»»

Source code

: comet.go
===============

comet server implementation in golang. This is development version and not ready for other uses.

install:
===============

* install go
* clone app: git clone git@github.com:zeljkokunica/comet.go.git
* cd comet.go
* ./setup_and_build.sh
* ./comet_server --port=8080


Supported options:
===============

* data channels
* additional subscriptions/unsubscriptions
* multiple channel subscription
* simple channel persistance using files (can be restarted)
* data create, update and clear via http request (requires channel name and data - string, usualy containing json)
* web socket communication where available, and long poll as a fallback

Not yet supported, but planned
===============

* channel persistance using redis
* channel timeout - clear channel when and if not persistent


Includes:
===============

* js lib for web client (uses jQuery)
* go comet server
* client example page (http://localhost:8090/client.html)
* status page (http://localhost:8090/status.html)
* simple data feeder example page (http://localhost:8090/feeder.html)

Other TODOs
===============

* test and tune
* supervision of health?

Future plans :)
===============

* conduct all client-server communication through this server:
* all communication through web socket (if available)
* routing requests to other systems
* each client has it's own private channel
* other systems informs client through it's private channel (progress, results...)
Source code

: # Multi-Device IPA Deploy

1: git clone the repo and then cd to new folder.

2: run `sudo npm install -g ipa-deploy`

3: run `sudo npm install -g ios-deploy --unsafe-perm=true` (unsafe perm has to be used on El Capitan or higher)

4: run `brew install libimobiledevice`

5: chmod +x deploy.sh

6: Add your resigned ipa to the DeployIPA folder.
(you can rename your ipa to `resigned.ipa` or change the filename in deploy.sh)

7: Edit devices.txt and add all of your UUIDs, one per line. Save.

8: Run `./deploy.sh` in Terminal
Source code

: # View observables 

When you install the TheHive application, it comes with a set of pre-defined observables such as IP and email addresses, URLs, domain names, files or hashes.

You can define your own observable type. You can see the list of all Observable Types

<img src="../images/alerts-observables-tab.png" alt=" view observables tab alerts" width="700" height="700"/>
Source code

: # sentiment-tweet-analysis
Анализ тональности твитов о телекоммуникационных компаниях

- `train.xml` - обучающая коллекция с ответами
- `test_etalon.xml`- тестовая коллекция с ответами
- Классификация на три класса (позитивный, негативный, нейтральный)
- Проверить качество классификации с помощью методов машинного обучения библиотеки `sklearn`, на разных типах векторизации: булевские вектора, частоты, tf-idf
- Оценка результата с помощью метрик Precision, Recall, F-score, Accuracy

««

### What you are asked to do
All lines in the preceding records that hold the word "коллекция" need to be copied.

### Completed exercise
- `train.xml` - обучающая коллекция с ответами
- `test_etalon.xml`- тестовая коллекция с ответами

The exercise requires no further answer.